*What you have to do*
Respond with nothing but the number of lines in this data that include the word "SimpleQuery".

------------------------------------------------

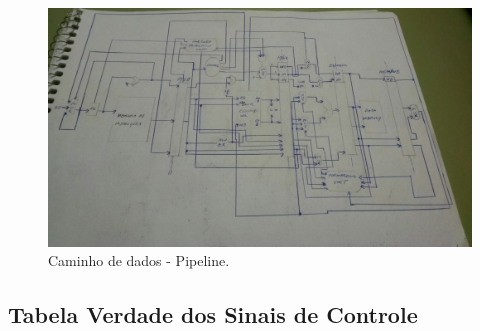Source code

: \documentclass[12pt]{article}
\begin{document}
\begin{figure}[H]
	\flushleft
	\includegraphics[width=1\textwidth]{pipe.jpg}
	\caption{Caminho de dados - Pipeline.}
	\label{fig:pfunct}
\end{figure}

\subsection{Tabela Verdade dos Sinais de Controle}
\end{document}
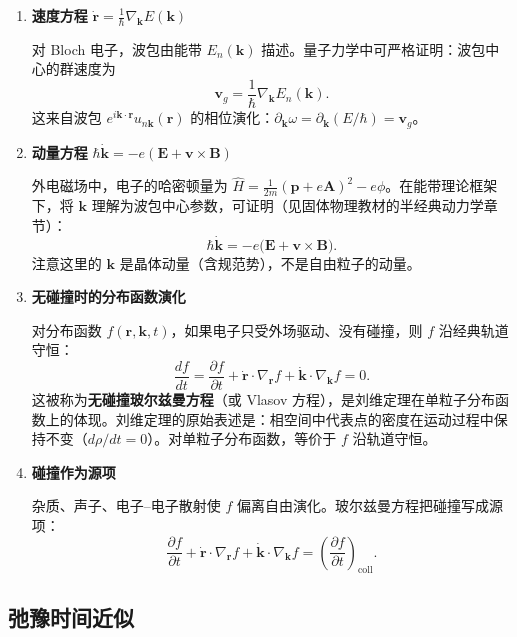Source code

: \begin{derivationbox}
\begin{enumerate}
    \item \textbf{速度方程} $\dot{\bm{r}} = \frac{1}{\hbar}\nabla_{\!\bm{k}}E(\bm{k})$
    
    对 Bloch 电子，波包由能带 $E_n(\bm{k})$ 描述。量子力学中可严格证明：波包中心的群速度为
    \[
    \bm{v}_g = \frac{1}{\hbar}\nabla_{\!\bm{k}}E_n(\bm{k}).
    \]
    这来自波包 $e^{i\bm{k}\cdot\bm{r}}u_{n\bm{k}}(\bm{r})$ 的相位演化：$\partial_{\bm{k}}\omega = \partial_{\bm{k}}(E/\hbar) = \bm{v}_g$。

    \item \textbf{动量方程} $\hbar\dot{\bm{k}} = -e(\bm{E} + \bm{v} \times \bm{B})$
    
    外电磁场中，电子的哈密顿量为 $\hat{H} = \frac{1}{2m}(\bm{p} + e\bm{A})^2 - e\phi$。在能带理论框架下，将 $\bm{k}$ 理解为波包中心参数，可证明（见固体物理教材的半经典动力学章节）：
    \[
    \hbar\dot{\bm{k}} = -e\bigl(\bm{E} + \bm{v} \times \bm{B}\bigr).
    \]
    注意这里的 $\bm{k}$ 是晶体动量（含规范势），不是自由粒子的动量。

    \item \textbf{无碰撞时的分布函数演化}
    
    对分布函数 $f(\bm{r},\bm{k},t)$，如果电子只受外场驱动、没有碰撞，则 $f$ 沿经典轨道守恒：
    \[
    \frac{df}{dt} = \frac{\partial f}{\partial t} + \dot{\bm{r}} \cdot \nabla_{\!\bm{r}}f + \dot{\bm{k}} \cdot \nabla_{\!\bm{k}}f = 0.
    \]
    这被称为\textbf{无碰撞玻尔兹曼方程}（或 Vlasov 方程），是刘维定理在单粒子分布函数上的体现。刘维定理的原始表述是：相空间中代表点的密度在运动过程中保持不变（$d\rho/dt = 0$）。对单粒子分布函数，等价于 $f$ 沿轨道守恒。

    \item \textbf{碰撞作为源项}
    
    杂质、声子、电子--电子散射使 $f$ 偏离自由演化。玻尔兹曼方程把碰撞写成源项：
    \[
    \frac{\partial f}{\partial t} + \dot{\bm{r}} \cdot \nabla_{\!\bm{r}}f + \dot{\bm{k}} \cdot \nabla_{\!\bm{k}}f = \left(\frac{\partial f}{\partial t}\right)_{\!\text{coll}}.
    \]
\end{enumerate}
\end{derivationbox}

\subsection{弛豫时间近似}

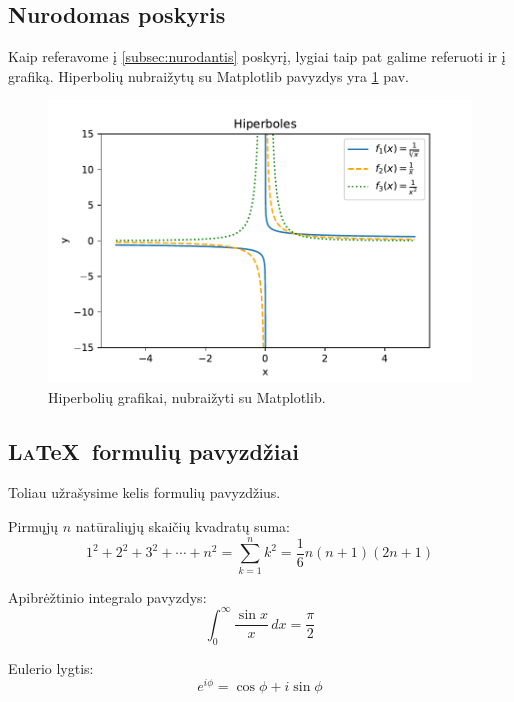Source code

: \documentclass{article}
\begin{document}
\subsection{Nurodomas poskyris} 
\label{subsec:nurodomas}  %
Kaip referavome į \ref{subsec:nurodantis} poskyrį, lygiai taip pat galime referuoti ir į grafiką. Hiperbolių nubraižytų su Matplotlib pavyzdys yra \ref{fig:hiperbole} pav.

\begin{figure}[h!]
    \raggedright
    \includegraphics[width=\textwidth]{funk.pdf}
    \caption{Hiperbolių grafikai, nubraižyti su Matplotlib.}
    \label{fig:hiperbole}
\end{figure}

\pagebreak
\subsection{L\textsc{a}\TeX\ formulių pavyzdžiai}
Toliau užrašysime kelis formulių pavyzdžius.

Pirmųjų \( n \) natūraliųjų skaičių kvadratų suma:
\begin{equation}
    1^2 + 2^2 + 3^2 + \cdots + n^2 = \sum_{k=1}^{n} k^2 = \frac{1}{6} n (n+1)(2n+1)
    \label{eq:squaresum}
\end{equation}

Apibrėžtinio integralo pavyzdys:
\begin{equation}
    \int_{0}^{\infty} \frac{\sin x}{x} \, dx = \frac{\pi}{2}
    \label{eq:integral1}
\end{equation}

Eulerio lygtis:
\begin{equation}
    e^{i\phi} = \cos \phi + i \sin \phi
    \label{eq:euler2}
\end{equation}
\end{document}
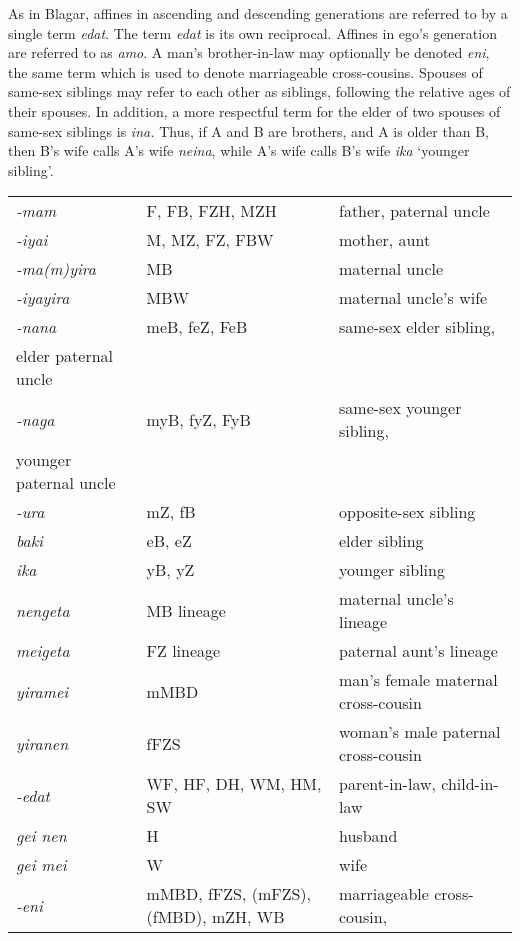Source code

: As in Blagar, affines in ascending and descending generations are referred to by a single term \textit{edat}. The term \textit{edat} is its own reciprocal. Affines in ego's generation are referred to as \textit{amo}. A man's brother-in-law may optionally be denoted \textit{eni}, the same term which is used to denote marriageable cross-cousins. Spouses of same-sex siblings may refer to each other as siblings, following the relative ages of their spouses. In addition, a more respectful term for the elder of two spouses of same-sex siblings is \textit{ina.} Thus, if A and B are brothers, and A is older than B, then B's wife calls A's wife \textit{neina}, while A's wife calls B's wife \textit{ika} `younger sibling'.




\begin{table}\centering


\begin{tabular}{p{3cm}p{3cm}p{5cm}}
\textit{{}-mam} & F, FB, FZH, MZH & father, paternal uncle\\
\textit{{}-iyai} & M, MZ, FZ, FBW & mother, aunt\\
\textit{{}-ma(m)yira} & MB & maternal uncle\\
\textit{{}-iyayira} & MBW & maternal uncle's wife\\
\textit{{}-nana} & meB, feZ, FeB & same-sex elder sibling, \\
elder paternal uncle\\
\textit{{}-naga} & myB, fyZ, FyB & same-sex younger sibling, \\
younger paternal uncle\\
\textit{{}-ura} & mZ, fB & opposite-sex sibling\\
\textit{baki} & eB, eZ & elder sibling\\
\textit{ika} & yB, yZ & younger sibling\\
\textit{nengeta} & MB lineage & maternal uncle's lineage\\
\textit{meigeta} & FZ lineage & paternal aunt's lineage\\
\textit{yiramei} & mMBD & man's female maternal cross-cousin\\
\textit{yiranen} & fFZS & woman's male paternal cross-cousin\\
\textit{{}-edat} & WF, HF, DH, WM, HM, SW & parent-in-law, child-in-law\\
\textit{gei nen} & H & husband\\
\textit{gei mei} & W & wife\\
\textit{{}-eni} & mMBD, fFZS, (mFZS), (fMBD), mZH, WB & marriageable cross-cousin,


\end{tabular}
\end{table}
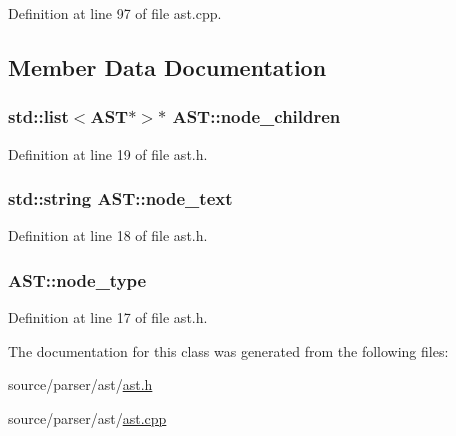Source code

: Definition at line 97 of file ast.\-cpp.



\subsection{Member Data Documentation}
\hypertarget{class_a_s_t_acb9265830632be3a68812c66c08c8752}{
\subsubsection[{node\-\_\-children}]{\setlength{\rightskip}{0pt plus 5cm}std\-::list$<${\bf A\-S\-T}$\ast$$>$$\ast$ A\-S\-T\-::node\-\_\-children\hspace{0.3cm}{\ttfamily [protected]}}}\label{class_a_s_t_acb9265830632be3a68812c66c08c8752}


Definition at line 19 of file ast.\-h.

\hypertarget{class_a_s_t_a1638e0900cea081df5bb23d76432a2c3}{
\subsubsection[{node\-\_\-text}]{\setlength{\rightskip}{0pt plus 5cm}std\-::string A\-S\-T\-::node\-\_\-text\hspace{0.3cm}{\ttfamily [protected]}}}\label{class_a_s_t_a1638e0900cea081df5bb23d76432a2c3}


Definition at line 18 of file ast.\-h.

\hypertarget{class_a_s_t_aa650b2056cd9f76cc9b8833ca5faf312}{
\subsubsection[{node\-\_\-type}]{ A\-S\-T\-::node\-\_\-type\hspace{0.3cm}{\ttfamily [protected]}}}\label{class_a_s_t_aa650b2056cd9f76cc9b8833ca5faf312}


Definition at line 17 of file ast.\-h.



The documentation for this class was generated from the following files\-:\begin{DoxyCompactItemize}
\item 
source/parser/ast/\hyperlink{ast_8h}{ast.\-h}\item 
source/parser/ast/\hyperlink{ast_8cpp}{ast.\-cpp}\end{DoxyCompactItemize}
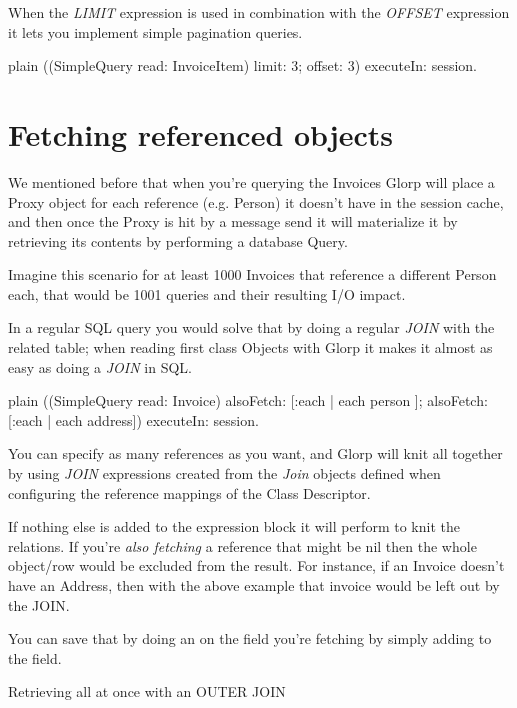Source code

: \documentclass[10pt,twoside,english]{_support/latex/sbabook/sbabook}
\begin{document}
When the \textit{LIMIT} expression is used in combination with the \textit{OFFSET}
expression it lets you implement simple pagination queries.

\begin{displaycode}{plain}
((SimpleQuery read: InvoiceItem)
	limit: 3;
	offset: 3) executeIn: session.
\end{displaycode}
\section{Fetching referenced objects}
We mentioned before that when you're querying the Invoices Glorp will
place a Proxy object for each reference (e.g. Person) it doesn't have in
the session cache, and then once the Proxy is hit by a message send it will
materialize it by retrieving its contents by performing a database Query.

Imagine this scenario for at least 1000 Invoices that reference a different
Person each, that would be 1001 queries and their resulting I/O impact.

In a regular SQL query you would solve that by doing a regular \textit{JOIN} with
the related table; when reading first class Objects with Glorp it makes it
almost as easy as doing a \textit{JOIN} in SQL.

\begin{displaycode}{plain}
((SimpleQuery read: Invoice)
	alsoFetch: [:each | each person ];
	alsoFetch: [:each | each address]) executeIn: session.
\end{displaycode}

You can specify as many  references as you want, and Glorp
will knit all together by using \textit{JOIN} expressions created from the \textit{Join}
objects defined when configuring the reference mappings of the Class Descriptor.

If nothing else is added to the  expression block it will perform
 to knit the relations. If you're \textit{also fetching} a
reference that might be nil then the whole object/row would be excluded
from the result. For instance, if an Invoice doesn't have an Address, then
with the above example that invoice would be left out by the JOIN.

You can save that by doing an  on the field you're fetching
by simply adding  to the field.

Retrieving all at once with an OUTER JOIN
\end{document}

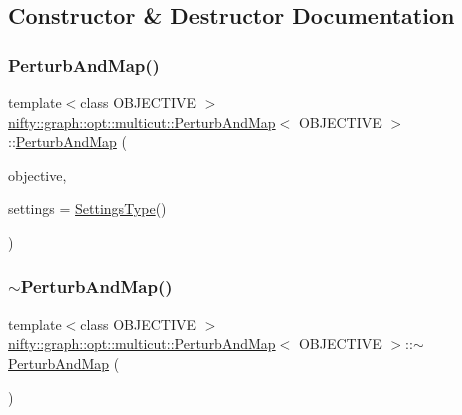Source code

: \subsection{Constructor \& Destructor Documentation}
\mbox{\label{classnifty_1_1graph_1_1opt_1_1multicut_1_1PerturbAndMap_a20299dc0f4de9c1dafe0db8f510ba52a}} 
\subsubsection{\texorpdfstring{Perturb\+And\+Map()}{PerturbAndMap()}}
{\footnotesize\ttfamily template$<$class O\+B\+J\+E\+C\+T\+I\+VE $>$ \\
\hyperlink{classnifty_1_1graph_1_1opt_1_1multicut_1_1PerturbAndMap}{nifty\+::graph\+::opt\+::multicut\+::\+Perturb\+And\+Map}$<$ O\+B\+J\+E\+C\+T\+I\+VE $>$\+::\hyperlink{classnifty_1_1graph_1_1opt_1_1multicut_1_1PerturbAndMap}{Perturb\+And\+Map} (\begin{DoxyParamCaption}\item[{const \hyperlink{classnifty_1_1graph_1_1opt_1_1multicut_1_1PerturbAndMap_ac76585ed44501350bf31fbcc2d02078e}{Objective\+Type} \&}]{objective,  }\item[{const \hyperlink{structnifty_1_1graph_1_1opt_1_1multicut_1_1PerturbAndMap_1_1SettingsType}{Settings\+Type}}]{settings = {\ttfamily \hyperlink{structnifty_1_1graph_1_1opt_1_1multicut_1_1PerturbAndMap_1_1SettingsType}{Settings\+Type}()} }\end{DoxyParamCaption})}

\mbox{\label{classnifty_1_1graph_1_1opt_1_1multicut_1_1PerturbAndMap_a7732d789858c6f4c1f31f5da7f5525e5}} 
\subsubsection{\texorpdfstring{$\sim$\+Perturb\+And\+Map()}{~PerturbAndMap()}}
{\footnotesize\ttfamily template$<$class O\+B\+J\+E\+C\+T\+I\+VE $>$ \\
\hyperlink{classnifty_1_1graph_1_1opt_1_1multicut_1_1PerturbAndMap}{nifty\+::graph\+::opt\+::multicut\+::\+Perturb\+And\+Map}$<$ O\+B\+J\+E\+C\+T\+I\+VE $>$\+::$\sim$\hyperlink{classnifty_1_1graph_1_1opt_1_1multicut_1_1PerturbAndMap}{Perturb\+And\+Map} (\begin{DoxyParamCaption}{ }\end{DoxyParamCaption})}



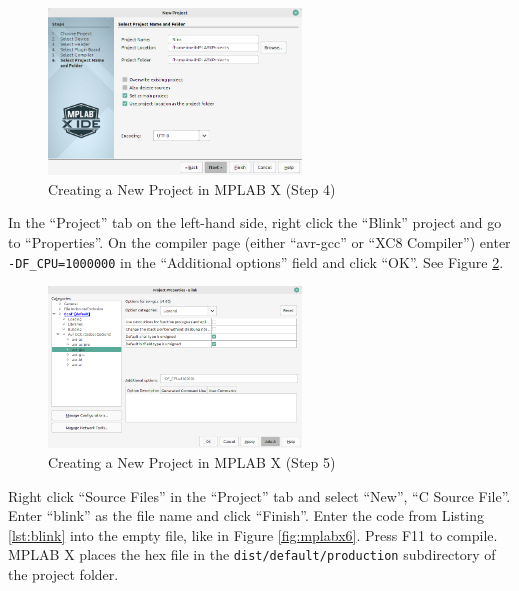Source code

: \documentclass{article}
\newcommand{\file}[1]{\texttt{#1}}
\begin{document}
\begin{figure}[htb]
\centering
\includegraphics[width=0.6\textwidth]{Pictures/MPLABX4.png}
\caption{Creating a New Project in MPLAB X (Step 4)}
\label{fig:mplabx4}
\end{figure}

In the ``Project'' tab on the left-hand side, right click the ``Blink'' project and go to ``Properties''. On the compiler page (either ``avr-gcc'' or ``XC8 Compiler'') enter \texttt{-DF\_CPU=1000000} in the ``Additional options'' field and click ``OK''. See Figure \ref{fig:mplabx5}.  

\begin{figure}[htb]
\centering
\includegraphics[width=0.6\textwidth]{Pictures/MPLABX5.png}
\caption{Creating a New Project in MPLAB X (Step 5)}
\label{fig:mplabx5}
\end{figure}

Right click ``Source Files'' in the ``Project'' tab and select ``New'', ``C Source File''. Enter ``blink'' as the file name and click ``Finish''. Enter the code from Listing \ref{lst:blink} into the empty file, like in Figure \ref{fig:mplabx6}. Press F11 to compile. MPLAB X places the hex file in the \file{dist/default/production} subdirectory of the project folder. 
\end{document}
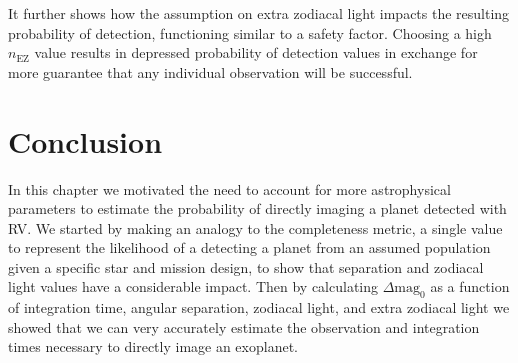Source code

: It further shows how the assumption on extra zodiacal light impacts the
resulting probability of detection, functioning similar to a safety factor. Choosing
a high $n_\textrm{EZ}$ value results in depressed probability of detection values
in exchange for more guarantee that any individual observation will be successful.


\section{Conclusion} %
\label{sec:con_ddMag_comp}

In this chapter we motivated the need to account for more astrophysical
parameters to estimate the probability of directly imaging a planet detected
with RV. We started by making an analogy to the completeness metric, a single
value to represent the likelihood of a detecting a planet from an assumed
population given a specific star and mission design, to show that separation
and zodiacal light values have a considerable impact. Then by calculating 
$\Delta\textrm{mag}_0$ as a function of integration time, angular separation,
zodiacal light, and extra zodiacal light we showed that we can very
accurately estimate the observation and integration times necessary to
directly image an exoplanet.

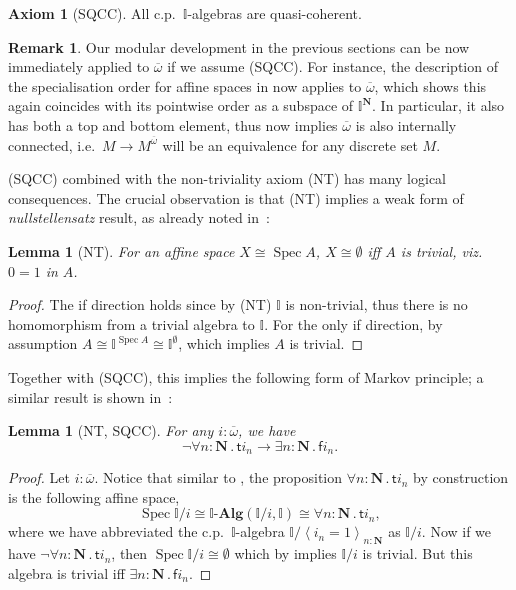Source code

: \documentclass[12pt]{amsart}
\newtheorem{lemma}[theorem]{Lemma}
\theoremstyle{definition}
\newtheorem{remark}[theorem]{Remark}
\newtheorem*{axiom}{Axiom}
\newcommand{\mb}[1]{\mathbf{#1}}
\newcommand{\mbb}[1]{\mathbb{#1}}
\newcommand{\I}{\mbb I}
\newcommand{\ms}[1]{\mathsf{#1}}
\newcommand{\alg}{\text{-}\mb{Alg}}
\newcommand{\ov}[1]{\overline{#1}}
\newcommand{\pair}[1]{\left\langle#1\right\rangle}
\newcommand{\N}{\mb N}
\newcommand{\fa}[2]{\forall #1\!\colon\!\!#2\mathpunct{.}}
\newcommand{\ex}[2]{\exists #1\!\colon\!\!#2\mathpunct{.}}
\newcommand{\emp}{\emptyset}
\newcommand{\spec}{\operatorname{Spec}}
\begin{document}
\begin{axiom}[SQCC]
  All c.p.\ $\I$-algebras are quasi-coherent.
\end{axiom}

\begin{remark}
  Our modular development in the previous sections can be now immediately applied to $\ov\omega$ if we assume (SQCC). For instance, the description of the specialisation order for affine spaces in  now applies to $\ov\omega$, which shows this again coincides with its pointwise order as a subspace of $\I^\N$. In particular, it also has both a top and bottom element, thus  now implies $\ov\omega$ is also internally connected, i.e.\ $M \to M^{\ov\omega}$ will be an equivalence for any discrete set $M$. 
\end{remark}

(SQCC) combined with the non-triviality axiom (NT) has many logical consequences. The crucial observation is that (NT) implies a weak form of \emph{nullstellensatz} result, as already noted in~\cite{blechschmidt2021using,blechschmidt2020general,Cherubini_Coquand_Hutzler_2024}:

\begin{lemma}[NT]\label{lem:nulls}
  For an affine space $X \cong \spec A$, $X \cong \emp$ iff $A$ is trivial, viz. $0=1$ in $A$.
\end{lemma}
\begin{proof}
  The if direction holds since by (NT) $\I$ is non-trivial, thus there is no homomorphism from a trivial algebra to $\I$. For the only if direction, by assumption $A \cong \I^{\spec A} \cong \I^\emp$, which implies $A$ is trivial. 
\end{proof}

Together with (SQCC), this implies the following form of Markov principle; a similar result is shown in~\cite{cherubini2024foundation}:

\begin{lemma}[NT, SQCC]\label{lem:markov}
  For any $i : \ov\omega$, we have
  \[ \neg\fa{n}{\N}\ms ti_n \to \ex n\N\ms fi_n. \]
\end{lemma}
\begin{proof}
  Let $i : \ov\omega$. Notice that similar to , the proposition $\fa n\N \ms ti_n$ by construction is the following affine space, 
  \[ \spec\I/i \cong \I\alg(\I/i,\I) \cong \fa n\N \ms ti_n, \]
  where we have abbreviated the c.p.\ $\I$-algebra $\I/\pair{i_n=1}_{n:\N}$ as $\I/i$. Now if we have $\neg\fa n\N \ms ti_n$, then $\spec\I/i \cong \emp$ which by  implies $\I/i$ is trivial. But this algebra is trivial iff $\ex n\N \ms fi_n$.
\end{proof}
\end{document}
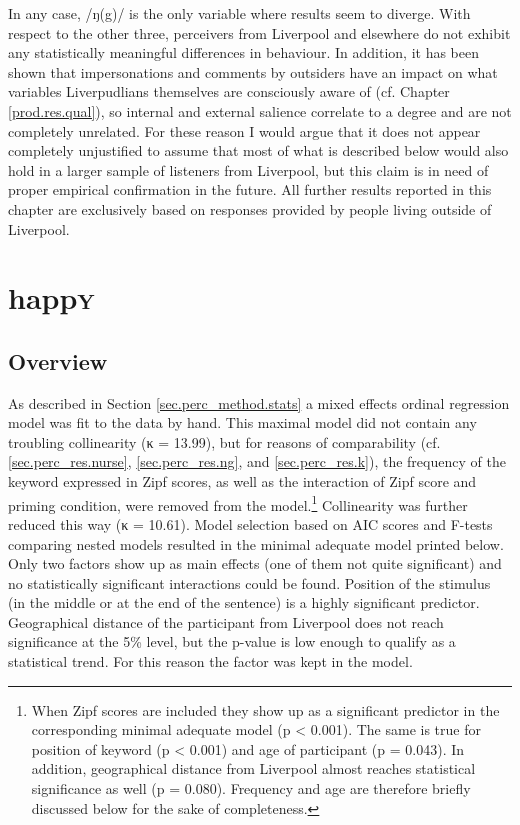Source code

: In any case, /ŋ(g)/ is the only variable where results seem to diverge.
With respect to the other three, perceivers from Liverpool and elsewhere do not exhibit any statistically meaningful differences in behaviour.
In addition, it has been shown that impersonations and comments by outsiders have an impact on what variables Liverpudlians themselves are consciously aware of (cf. Chapter \ref{prod.res.qual}), so internal and external salience correlate to a degree and are not completely unrelated.
For these reason I would argue that it does not appear completely unjustified to assume that most of what is described below would also hold in a larger sample of listeners from Liverpool, but this claim is in need of proper empirical confirmation in the future.
All further results reported in this chapter are exclusively based on responses provided by people living outside of Liverpool.

\section{happ\textrm{\textsc{y}}}
\label{sec.perc_res.happy}
	\subsection{Overview}
	\label{sec.perc_res.happy.overview}

As described in Section \ref{sec.perc_method.stats} a mixed effects ordinal regression model was fit to the data by hand.
This maximal model did not contain any troubling collinearity (κ = 13.99), but for reasons of comparability (cf. \ref{sec.perc_res.nurse}, \ref{sec.perc_res.ng}, and \ref{sec.perc_res.k}), the frequency of the keyword expressed in Zipf scores, as well as the interaction of Zipf score and priming condition, were removed from the model.\footnote{When Zipf scores are included they show up as a significant predictor in the corresponding minimal adequate model (p < 0.001). The same is true for position of keyword (p < 0.001) and age of participant (p = 0.043). In addition, geographical distance from Liverpool almost reaches statistical significance as well (p = 0.080). Frequency and age are therefore briefly discussed below for the sake of completeness.}
Collinearity was further reduced this way (κ = 10.61).
Model selection based on AIC scores and F-tests comparing nested models resulted in the minimal adequate model printed below.
Only two factors show up as main effects (one of them not quite significant) and no statistically significant interactions could be found.
Position of the stimulus (in the middle or at the end of the sentence) is a highly significant predictor.
Geographical distance of the participant from Liverpool does not reach significance at the 5\% level, but the p-value is low enough to qualify as a statistical trend.
For this reason the factor was kept in the model.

------------------------------------------------

*Result of this exercise*
2